Where a line of the listing below includes the word "GridLayout", reproduce that line.

◆ Records shown:
━━━━━━━━

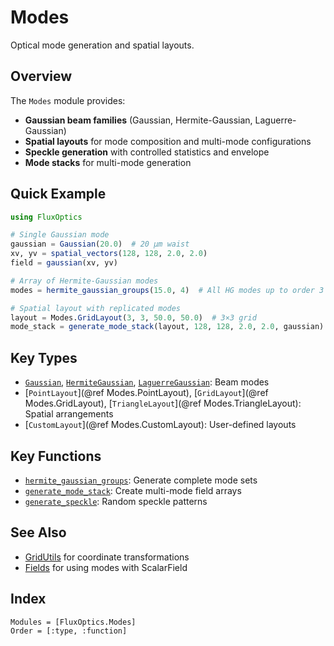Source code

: # Modes

Optical mode generation and spatial layouts.

## Overview

The `Modes` module provides:
- **Gaussian beam families** (Gaussian, Hermite-Gaussian, Laguerre-Gaussian)
- **Spatial layouts** for mode composition and multi-mode configurations
- **Speckle generation** with controlled statistics and envelope
- **Mode stacks** for multi-mode generation

## Quick Example

```julia
using FluxOptics

# Single Gaussian mode
gaussian = Gaussian(20.0)  # 20 μm waist
xv, yv = spatial_vectors(128, 128, 2.0, 2.0)
field = gaussian(xv, yv)

# Array of Hermite-Gaussian modes
modes = hermite_gaussian_groups(15.0, 4)  # All HG modes up to order 3

# Spatial layout with replicated modes
layout = Modes.GridLayout(3, 3, 50.0, 50.0)  # 3×3 grid
mode_stack = generate_mode_stack(layout, 128, 128, 2.0, 2.0, gaussian)
```

## Key Types

- [`Gaussian`](@ref), [`HermiteGaussian`](@ref), [`LaguerreGaussian`](@ref): Beam modes
- [`PointLayout`](@ref Modes.PointLayout), [`GridLayout`](@ref Modes.GridLayout), [`TriangleLayout`](@ref Modes.TriangleLayout): Spatial arrangements
- [`CustomLayout`](@ref Modes.CustomLayout): User-defined layouts

## Key Functions

- [`hermite_gaussian_groups`](@ref): Generate complete mode sets
- [`generate_mode_stack`](@ref): Create multi-mode field arrays
- [`generate_speckle`](@ref): Random speckle patterns

## See Also

- [GridUtils](../gridutils/index.md) for coordinate transformations
- [Fields](../fields/index.md) for using modes with ScalarField

## Index

```@index
Modules = [FluxOptics.Modes]
Order = [:type, :function]
```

━━━━━━━━

◆ Result of this task:
layout = Modes.GridLayout(3, 3, 50.0, 50.0)  # 3×3 grid
- [`PointLayout`](@ref Modes.PointLayout), [`GridLayout`](@ref Modes.GridLayout), [`TriangleLayout`](@ref Modes.TriangleLayout): Spatial arrangements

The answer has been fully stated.